Orhun Yazıtları’nın önemi

Türk dilinin ya da Türkçenin ilk yazılı metni Orhun Yazıtları, diğer bir adıyla Göktürk Kitabeleri’dir. Orhun Yazıtları, Türkçe yazılmış en eski yazılı eserlerdir. Bu yazıtlar; hükümdar Bilge Kağan, kardeşi Kültiğin ve Vezir Tonyukuk adına dikilmiştir. Yazıtlarda Türk toplumunun özellikleri, devlet adamlarının devlet yönetimi hakkındaki fikirleri ve tavsiyeleri yer almaktadır. Devlet adamlarının ve halkın birbirine karşı olan görevlerinden bahsedilmiştir. Ayrıca Çinlilerin hilelerinden söz edilerek geçmişteki hatalar sıralanmış, geleceğe yönelik öğütler verilmiştir. Türk yazı dilinin ilk örneklerinin ortaya konulduğu, eşi bulunmayacak değerde bilgiler içeren Orhun Yazıtları, her Türk’ün hakkında bilgi sahibi olması ve onu okuyup hakkıyla benimseyerek atalarımızın verdikleri uyarıları dikkate alması gereken büyük bir abidedir çünkü o kutlu yazıtlarda bilge, alp, inançlı ve pek yürekli atalarımızın binlerce yıl önce dünyaya düzen vermek ve Türk kültürünü, ulusunu ebedi kılmak için yaptığı çalışmalar neticesinde oluşan Türk tarihi yazılmaktadır.

Yazıtların değerini ustalıkla dile getiren büyük dilci Muharrem Ergin, Orhun Abideleri adlı yapıtında şöyle diyor: Yazıtlar, Türkçenin gücünü ve köklülüğünü ortaya koyması yönüyle çok önemlidir. Türk dilinin ilk yazılı kaynakları olan ve yazı dilinin ilk örneklerini oluşturan Orhun Yazıtları, bundan bin yıl öncesinde bile düzenli ve güçlü bir dilimizin varlığını kanıtlamaktadır. Orhun Kitabeleri; Türk adının, Türk milletinin isminin geçtiği ilk Türkçe metindir. İlk Türk tarihi, taşlar üzerine yazılmış. Devlet ve milletin karşılıklı vazifeleri Türk nizamının, Türk töresinin, Türk medeniyetinin, yüksek Türk kültürünün büyük vesikası. Türk askeri dehasının, Türk askerlik sanatının esasları. Türk gururunun ilahi yüksekliği, Türk feragat ve faziletinin büyük örneği.
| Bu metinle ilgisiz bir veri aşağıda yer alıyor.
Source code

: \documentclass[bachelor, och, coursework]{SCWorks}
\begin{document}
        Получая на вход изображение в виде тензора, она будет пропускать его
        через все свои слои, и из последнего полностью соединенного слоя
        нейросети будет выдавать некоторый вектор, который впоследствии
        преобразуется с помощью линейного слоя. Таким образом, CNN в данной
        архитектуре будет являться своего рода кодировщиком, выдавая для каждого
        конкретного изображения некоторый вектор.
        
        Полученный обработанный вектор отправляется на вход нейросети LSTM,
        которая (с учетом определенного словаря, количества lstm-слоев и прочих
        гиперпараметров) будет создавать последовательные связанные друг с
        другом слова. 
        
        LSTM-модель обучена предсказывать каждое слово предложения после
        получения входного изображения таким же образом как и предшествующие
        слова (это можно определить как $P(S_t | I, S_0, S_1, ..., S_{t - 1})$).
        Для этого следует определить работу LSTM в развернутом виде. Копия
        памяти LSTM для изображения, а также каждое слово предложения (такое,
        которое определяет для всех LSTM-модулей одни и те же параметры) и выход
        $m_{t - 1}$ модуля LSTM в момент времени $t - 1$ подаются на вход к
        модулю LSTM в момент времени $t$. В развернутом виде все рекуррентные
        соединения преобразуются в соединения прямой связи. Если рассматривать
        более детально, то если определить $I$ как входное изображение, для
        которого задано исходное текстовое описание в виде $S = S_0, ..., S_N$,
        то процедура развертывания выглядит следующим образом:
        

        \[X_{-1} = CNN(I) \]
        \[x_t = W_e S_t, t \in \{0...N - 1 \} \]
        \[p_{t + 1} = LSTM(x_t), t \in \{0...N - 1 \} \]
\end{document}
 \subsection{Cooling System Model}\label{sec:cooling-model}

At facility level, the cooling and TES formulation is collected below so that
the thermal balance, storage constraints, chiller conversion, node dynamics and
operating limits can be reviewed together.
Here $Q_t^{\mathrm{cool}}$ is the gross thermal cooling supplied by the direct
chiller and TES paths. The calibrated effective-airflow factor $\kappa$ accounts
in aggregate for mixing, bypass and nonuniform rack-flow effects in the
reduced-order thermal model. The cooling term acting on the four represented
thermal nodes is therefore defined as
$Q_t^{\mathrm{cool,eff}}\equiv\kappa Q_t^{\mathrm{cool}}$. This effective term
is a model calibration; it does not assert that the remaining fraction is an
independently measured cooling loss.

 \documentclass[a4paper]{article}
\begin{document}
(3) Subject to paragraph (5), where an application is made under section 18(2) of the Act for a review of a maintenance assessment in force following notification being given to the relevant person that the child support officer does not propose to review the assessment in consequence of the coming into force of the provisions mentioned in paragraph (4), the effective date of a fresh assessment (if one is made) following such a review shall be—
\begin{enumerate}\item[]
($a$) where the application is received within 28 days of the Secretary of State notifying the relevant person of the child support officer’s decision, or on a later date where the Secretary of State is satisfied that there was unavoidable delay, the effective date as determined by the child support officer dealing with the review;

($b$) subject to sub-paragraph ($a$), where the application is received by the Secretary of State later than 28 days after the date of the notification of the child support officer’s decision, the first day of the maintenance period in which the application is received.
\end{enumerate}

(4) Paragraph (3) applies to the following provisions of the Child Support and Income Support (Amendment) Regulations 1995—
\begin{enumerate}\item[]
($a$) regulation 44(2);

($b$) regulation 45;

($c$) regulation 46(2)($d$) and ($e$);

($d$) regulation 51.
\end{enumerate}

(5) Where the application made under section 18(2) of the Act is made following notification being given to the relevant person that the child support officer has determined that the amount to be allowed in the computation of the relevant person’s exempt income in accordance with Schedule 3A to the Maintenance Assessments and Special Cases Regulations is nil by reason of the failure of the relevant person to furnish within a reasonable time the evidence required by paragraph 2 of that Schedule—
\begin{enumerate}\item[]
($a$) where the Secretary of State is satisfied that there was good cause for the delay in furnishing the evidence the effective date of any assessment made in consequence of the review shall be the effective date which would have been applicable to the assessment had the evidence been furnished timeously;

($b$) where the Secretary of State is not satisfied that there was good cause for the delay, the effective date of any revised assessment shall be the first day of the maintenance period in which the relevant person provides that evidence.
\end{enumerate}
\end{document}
Türk içtimai hayatının ulvi tablosu. Türk edebiyatının ilk şaheseri/Türk hitabet sanatının erişilmez şaheseri. Hükümdarane eda ve ihtişamla hitap tarzı. Yalın ve keskin üslûbun şaşırtıcı numunesi. Asırlar içinden millî istikameti aydınlatan ışık. Türk dilinin mübarek kaynağı. Türk yazı dilinin ilk ve harikulade işlek örneği. Türk yazı dilinin başlangıcını miladin ilk asırlara çıkartan delil. Türk ordusunun kuruluşunu en az 1250 sene öteye götüren vesika Türk dilinin en büyük iftihar vesilesi olan eser!!!

“Türkçenin gücünü göstermiştir”

Atatürk, Türkçenin yabancı dillerin boyunduruğundan kurtulup kendi benliğini bulması için her çabayı göstermiştir. Atatürk, bu düşüncesinin gelecek kuşaklara da yön vermesini düşünmesi sonucu bize yüzyıllar ötesinden seslenen Yunus’un ve Türkçemize gönül vermiş herkesin mirasına sahip çıkarak Türk Dili Tetkik Cemiyeti’ni kurmuş, bu cemiyeti de 1932 yılında Türk Dil Kurumu’na dönüştürmüştür. Arapça ve Farsçanın hakim olduğu XIII. yüzyılda Yunus’un Türkçe şiirlerle ortaya çıkmış olması, Türk dili için bir dönüm noktası olmuştur.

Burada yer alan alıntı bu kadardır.